Data in this exercise

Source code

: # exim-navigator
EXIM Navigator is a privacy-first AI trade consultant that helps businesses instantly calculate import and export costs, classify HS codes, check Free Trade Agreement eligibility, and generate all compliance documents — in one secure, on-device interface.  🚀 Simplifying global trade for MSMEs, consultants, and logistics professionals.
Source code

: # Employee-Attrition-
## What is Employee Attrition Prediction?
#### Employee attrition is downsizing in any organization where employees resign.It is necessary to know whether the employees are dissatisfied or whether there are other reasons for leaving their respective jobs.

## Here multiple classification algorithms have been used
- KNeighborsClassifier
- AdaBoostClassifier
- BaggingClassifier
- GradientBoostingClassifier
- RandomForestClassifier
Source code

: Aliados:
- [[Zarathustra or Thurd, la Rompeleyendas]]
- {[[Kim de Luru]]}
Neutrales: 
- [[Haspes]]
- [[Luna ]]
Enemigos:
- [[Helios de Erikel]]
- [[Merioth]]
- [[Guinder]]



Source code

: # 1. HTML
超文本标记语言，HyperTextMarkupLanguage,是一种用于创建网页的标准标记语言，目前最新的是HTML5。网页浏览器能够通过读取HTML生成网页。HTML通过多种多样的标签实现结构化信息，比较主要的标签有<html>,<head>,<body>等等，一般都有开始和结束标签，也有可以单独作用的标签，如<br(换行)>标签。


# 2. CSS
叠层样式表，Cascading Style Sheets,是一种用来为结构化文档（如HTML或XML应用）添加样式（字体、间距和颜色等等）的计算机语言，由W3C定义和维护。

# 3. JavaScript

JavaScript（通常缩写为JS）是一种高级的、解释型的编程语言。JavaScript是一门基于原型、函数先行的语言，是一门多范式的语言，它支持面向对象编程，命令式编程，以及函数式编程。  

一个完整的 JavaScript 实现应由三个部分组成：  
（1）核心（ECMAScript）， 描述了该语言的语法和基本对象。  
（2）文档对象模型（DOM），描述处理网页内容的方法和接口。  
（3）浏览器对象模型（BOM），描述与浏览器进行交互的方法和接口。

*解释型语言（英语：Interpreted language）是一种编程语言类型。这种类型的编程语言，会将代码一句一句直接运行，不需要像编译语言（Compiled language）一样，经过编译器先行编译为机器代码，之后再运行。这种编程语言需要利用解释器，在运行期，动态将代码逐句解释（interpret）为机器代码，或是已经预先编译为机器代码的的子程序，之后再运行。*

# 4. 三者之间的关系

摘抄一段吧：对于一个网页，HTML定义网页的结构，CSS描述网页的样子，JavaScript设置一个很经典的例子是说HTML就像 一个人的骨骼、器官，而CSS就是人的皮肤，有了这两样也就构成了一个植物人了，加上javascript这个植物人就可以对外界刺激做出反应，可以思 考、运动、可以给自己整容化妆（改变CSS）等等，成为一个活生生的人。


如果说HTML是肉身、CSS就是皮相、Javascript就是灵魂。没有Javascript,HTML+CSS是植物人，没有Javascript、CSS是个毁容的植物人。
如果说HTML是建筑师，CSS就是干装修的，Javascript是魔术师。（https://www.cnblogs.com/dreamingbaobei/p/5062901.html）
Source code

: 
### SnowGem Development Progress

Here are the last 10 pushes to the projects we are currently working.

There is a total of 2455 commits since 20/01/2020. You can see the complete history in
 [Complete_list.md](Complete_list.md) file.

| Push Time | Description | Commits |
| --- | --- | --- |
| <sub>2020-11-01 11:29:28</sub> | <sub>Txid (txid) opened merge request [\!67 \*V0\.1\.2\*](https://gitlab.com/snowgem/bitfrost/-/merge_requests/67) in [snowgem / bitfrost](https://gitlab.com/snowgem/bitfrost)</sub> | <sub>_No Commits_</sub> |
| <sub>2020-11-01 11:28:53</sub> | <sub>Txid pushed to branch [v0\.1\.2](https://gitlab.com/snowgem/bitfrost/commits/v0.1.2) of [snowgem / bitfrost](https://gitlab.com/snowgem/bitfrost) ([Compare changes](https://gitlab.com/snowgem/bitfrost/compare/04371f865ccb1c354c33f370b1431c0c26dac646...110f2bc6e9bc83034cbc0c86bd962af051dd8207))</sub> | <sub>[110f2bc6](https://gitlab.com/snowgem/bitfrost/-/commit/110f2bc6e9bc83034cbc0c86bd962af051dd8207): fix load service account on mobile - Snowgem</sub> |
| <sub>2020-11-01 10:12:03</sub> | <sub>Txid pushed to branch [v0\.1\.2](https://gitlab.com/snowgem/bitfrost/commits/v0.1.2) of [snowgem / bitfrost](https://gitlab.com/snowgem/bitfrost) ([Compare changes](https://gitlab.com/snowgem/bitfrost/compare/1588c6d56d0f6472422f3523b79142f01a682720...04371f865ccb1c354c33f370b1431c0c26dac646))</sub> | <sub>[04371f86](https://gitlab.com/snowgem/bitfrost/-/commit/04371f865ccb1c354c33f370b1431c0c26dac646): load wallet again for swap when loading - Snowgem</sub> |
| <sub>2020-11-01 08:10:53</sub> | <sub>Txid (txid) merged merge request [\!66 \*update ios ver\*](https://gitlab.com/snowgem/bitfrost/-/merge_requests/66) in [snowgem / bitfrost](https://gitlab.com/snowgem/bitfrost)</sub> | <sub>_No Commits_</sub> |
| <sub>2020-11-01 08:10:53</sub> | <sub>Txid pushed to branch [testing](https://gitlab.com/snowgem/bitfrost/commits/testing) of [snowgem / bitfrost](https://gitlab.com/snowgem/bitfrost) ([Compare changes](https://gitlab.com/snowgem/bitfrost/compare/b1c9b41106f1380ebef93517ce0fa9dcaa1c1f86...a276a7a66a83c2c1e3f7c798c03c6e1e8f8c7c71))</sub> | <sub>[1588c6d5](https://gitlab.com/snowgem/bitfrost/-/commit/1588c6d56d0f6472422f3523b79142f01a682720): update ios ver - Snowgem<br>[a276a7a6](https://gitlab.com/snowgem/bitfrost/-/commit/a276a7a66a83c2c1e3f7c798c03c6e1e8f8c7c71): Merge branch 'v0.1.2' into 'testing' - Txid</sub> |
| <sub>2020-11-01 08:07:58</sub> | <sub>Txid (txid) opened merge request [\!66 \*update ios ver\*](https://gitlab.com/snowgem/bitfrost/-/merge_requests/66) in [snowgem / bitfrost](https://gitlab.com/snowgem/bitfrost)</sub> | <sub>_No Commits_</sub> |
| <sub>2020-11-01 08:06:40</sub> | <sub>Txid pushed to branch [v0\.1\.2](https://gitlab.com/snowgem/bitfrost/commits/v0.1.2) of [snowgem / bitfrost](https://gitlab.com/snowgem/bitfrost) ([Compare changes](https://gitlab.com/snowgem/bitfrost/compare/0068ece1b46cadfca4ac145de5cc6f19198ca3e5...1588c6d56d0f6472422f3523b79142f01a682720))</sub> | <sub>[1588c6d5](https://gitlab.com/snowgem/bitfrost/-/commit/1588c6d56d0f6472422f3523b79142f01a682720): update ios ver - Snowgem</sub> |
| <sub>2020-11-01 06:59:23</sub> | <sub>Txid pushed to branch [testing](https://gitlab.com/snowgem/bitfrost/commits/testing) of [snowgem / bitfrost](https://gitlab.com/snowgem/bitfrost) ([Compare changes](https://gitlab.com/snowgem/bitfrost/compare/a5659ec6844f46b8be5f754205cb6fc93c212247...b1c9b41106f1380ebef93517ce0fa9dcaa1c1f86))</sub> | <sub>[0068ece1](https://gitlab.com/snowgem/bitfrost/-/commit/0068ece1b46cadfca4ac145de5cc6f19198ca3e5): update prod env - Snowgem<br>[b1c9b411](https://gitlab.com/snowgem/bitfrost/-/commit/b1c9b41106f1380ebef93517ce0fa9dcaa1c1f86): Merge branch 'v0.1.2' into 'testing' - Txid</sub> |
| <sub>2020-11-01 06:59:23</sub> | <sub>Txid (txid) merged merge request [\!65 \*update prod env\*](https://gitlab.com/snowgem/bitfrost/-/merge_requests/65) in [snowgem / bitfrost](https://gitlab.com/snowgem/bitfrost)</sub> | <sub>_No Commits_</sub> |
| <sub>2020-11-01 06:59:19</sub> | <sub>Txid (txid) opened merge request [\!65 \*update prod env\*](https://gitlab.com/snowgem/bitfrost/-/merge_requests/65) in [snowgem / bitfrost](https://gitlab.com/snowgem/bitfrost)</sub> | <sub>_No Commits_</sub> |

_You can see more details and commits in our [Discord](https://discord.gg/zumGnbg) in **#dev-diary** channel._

Exercise
Please return the lines above that run from the line containing "## What is Employee Attrition Prediction?" to the line containing "#### Employee attrition", inclusive, exactly and with no other lines.

Result of the task
## What is Employee Attrition Prediction?
#### Employee attrition is downsizing in any organization where employees resign.It is necessary to know whether the employees are dissatisfied or whether there are other reasons for leaving their respective jobs.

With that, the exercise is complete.